As I was staying in the heart of gorgeous Willamette Valley about 45 minutes outside the city, I only made it to Portland a few times, and I wandered primarily in NE, where a good friend of mine lives. If you’re only going to experience one quadrant of Portland, NE is not a bad place to be. Its main commercial corridors definitely remind me of home-sweet-home (The Mission), perhaps because North Mississippi Avenue has its very own Paxton Gate, along with heaps of other quirky shops, including one that specializes in salt, chocolate, wine and bitters, and cut flowers (aka: life’s happy frivolities), and plenty of places to grab a quick or more involved bite. As a matter of fact, I dodged a downpour by hiding out in Pix Patisserie for a good few hours, people watching; the barista charmingly offered to hijack an umbrella for me, which reinforced my impression that Portland service folk are much friendlier than SF service folk, who oftentimes seem to resent your very existence. Everywhere I went (the sample is admittedly small), I was met with easy-going banter that the Midwesterner in me liked very much.
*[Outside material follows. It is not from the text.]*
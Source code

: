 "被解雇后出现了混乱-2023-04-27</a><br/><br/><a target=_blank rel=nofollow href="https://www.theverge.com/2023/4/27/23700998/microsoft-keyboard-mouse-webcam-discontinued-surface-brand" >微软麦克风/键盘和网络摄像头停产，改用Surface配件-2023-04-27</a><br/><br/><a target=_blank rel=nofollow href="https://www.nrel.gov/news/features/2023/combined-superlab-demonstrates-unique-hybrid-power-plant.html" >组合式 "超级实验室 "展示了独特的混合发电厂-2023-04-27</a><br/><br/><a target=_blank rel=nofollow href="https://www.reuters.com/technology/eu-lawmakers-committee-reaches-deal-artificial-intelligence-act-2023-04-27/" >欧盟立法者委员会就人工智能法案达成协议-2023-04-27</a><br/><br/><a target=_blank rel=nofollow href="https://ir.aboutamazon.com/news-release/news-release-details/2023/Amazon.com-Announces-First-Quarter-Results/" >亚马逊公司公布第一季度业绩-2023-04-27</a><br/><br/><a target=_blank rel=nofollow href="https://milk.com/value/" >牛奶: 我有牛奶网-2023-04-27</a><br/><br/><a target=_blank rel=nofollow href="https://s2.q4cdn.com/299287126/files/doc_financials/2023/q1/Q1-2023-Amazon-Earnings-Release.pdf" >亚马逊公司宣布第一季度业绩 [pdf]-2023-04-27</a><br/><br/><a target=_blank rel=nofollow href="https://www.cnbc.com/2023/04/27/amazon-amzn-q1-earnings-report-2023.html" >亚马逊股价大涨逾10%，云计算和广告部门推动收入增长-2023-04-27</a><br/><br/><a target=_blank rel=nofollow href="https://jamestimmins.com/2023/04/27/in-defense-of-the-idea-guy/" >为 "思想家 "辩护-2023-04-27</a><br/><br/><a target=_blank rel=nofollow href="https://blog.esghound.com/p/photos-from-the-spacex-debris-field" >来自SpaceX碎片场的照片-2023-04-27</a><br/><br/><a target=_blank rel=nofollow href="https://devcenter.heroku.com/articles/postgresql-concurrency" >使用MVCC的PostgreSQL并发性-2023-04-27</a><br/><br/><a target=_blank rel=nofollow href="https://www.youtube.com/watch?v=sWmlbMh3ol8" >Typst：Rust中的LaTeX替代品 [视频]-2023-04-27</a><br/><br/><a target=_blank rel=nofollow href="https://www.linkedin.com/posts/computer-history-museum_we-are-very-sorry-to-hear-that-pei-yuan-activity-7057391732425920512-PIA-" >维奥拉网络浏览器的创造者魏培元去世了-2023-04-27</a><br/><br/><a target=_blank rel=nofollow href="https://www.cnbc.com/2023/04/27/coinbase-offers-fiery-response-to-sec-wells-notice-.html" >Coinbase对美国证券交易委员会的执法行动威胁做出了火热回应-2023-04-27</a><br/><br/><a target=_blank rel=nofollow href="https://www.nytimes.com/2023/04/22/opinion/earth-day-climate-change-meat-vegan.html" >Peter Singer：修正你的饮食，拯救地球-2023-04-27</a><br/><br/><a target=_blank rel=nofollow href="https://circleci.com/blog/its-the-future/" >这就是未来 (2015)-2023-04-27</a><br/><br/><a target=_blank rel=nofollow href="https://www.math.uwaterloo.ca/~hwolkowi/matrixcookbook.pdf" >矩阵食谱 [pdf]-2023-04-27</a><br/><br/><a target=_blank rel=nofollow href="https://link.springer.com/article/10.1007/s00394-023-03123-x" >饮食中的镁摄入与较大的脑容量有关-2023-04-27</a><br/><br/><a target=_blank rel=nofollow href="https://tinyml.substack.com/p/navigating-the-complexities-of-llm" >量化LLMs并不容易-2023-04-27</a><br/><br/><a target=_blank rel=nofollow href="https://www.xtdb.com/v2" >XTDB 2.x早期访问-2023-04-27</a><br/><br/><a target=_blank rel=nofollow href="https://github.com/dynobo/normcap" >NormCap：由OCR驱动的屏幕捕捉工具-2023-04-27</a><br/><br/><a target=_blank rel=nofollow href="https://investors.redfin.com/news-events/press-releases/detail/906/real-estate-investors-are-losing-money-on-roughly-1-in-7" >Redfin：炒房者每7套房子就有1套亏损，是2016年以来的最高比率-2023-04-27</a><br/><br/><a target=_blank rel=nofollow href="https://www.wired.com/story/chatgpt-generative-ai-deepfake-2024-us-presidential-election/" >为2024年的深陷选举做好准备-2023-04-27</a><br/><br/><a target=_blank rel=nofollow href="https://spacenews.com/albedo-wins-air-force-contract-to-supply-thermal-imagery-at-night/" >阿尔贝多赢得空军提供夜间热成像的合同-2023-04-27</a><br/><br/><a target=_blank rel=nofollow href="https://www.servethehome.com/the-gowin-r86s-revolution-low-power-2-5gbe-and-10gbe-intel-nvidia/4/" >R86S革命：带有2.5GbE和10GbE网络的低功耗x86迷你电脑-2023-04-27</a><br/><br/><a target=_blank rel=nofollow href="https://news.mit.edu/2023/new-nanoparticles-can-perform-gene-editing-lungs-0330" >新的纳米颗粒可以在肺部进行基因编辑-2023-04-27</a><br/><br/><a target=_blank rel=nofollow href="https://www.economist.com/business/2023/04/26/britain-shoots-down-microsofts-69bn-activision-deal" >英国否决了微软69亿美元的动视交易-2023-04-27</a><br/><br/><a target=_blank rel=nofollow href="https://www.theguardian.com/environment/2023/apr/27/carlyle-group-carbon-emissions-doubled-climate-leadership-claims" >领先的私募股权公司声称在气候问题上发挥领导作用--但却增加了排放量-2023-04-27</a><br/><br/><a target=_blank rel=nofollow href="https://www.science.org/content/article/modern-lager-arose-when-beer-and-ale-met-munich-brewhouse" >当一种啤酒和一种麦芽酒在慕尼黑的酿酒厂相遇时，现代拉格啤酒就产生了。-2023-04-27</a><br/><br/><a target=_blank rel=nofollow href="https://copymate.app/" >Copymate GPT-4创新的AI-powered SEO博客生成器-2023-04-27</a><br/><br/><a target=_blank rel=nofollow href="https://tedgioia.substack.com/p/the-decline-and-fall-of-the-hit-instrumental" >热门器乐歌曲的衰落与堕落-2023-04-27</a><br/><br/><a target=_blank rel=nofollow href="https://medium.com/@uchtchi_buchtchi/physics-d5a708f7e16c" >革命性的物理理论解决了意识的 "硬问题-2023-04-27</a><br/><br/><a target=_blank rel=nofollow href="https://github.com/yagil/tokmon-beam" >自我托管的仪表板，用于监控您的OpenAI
A definite food highlight was dinner out at Tasty n Sons, whose legendary brunch (biscuits!) makes it a real destination. My party shared a series of small plates, including a standout arugula salad with blood orange, fennel, beets, hazelnuts, and chevre, as well as the meat and cheese board, which arrived with a tiny pot of raspberry preserves swirled with hot mustard–nice touch. For a main course I enjoyed breakfast for dinner in the form of a warming red pepper and tomato stew with baked eggs and fragrant merguez sausage: a perfect antidote to Portland’s perpetual rain.
Other highlights include wine tasting in Willamette Valley, where pinot noir flourishes in its cool climate. Called “a minx of a grape,” fickle pinot noir is a pain to cultivate, yet yields wonderfully delicate wine, hence its cultish following. Oregon pinot noir differs significantly from California offerings, and it’s an ongoing debate as to which is superior. I would like to have an Oregon vs. California pinot noir party and weigh the differences. I’ll let you know how that goes.
Finally, because I don’t mind tooting my own horn from time to time, my friend Meg and I threw together delicious Asian appetizers for a small gathering, which gave us cause to rove the aisles of Filipino groceries. Fun! I spear-headed fresh Thai spring rolls and Meg masterfully whipped up Filipino siopao stuffed with chicken adobo. After the guests arrived, all proceeded to nibble, imbibe, and lean into an evening of food, friends, and Oregon wine.
Special thanks to my parents for the Christmas generosity that enabled this trip, Meg and Peter for being such gracious hosts, and Megan for generally being a goddess.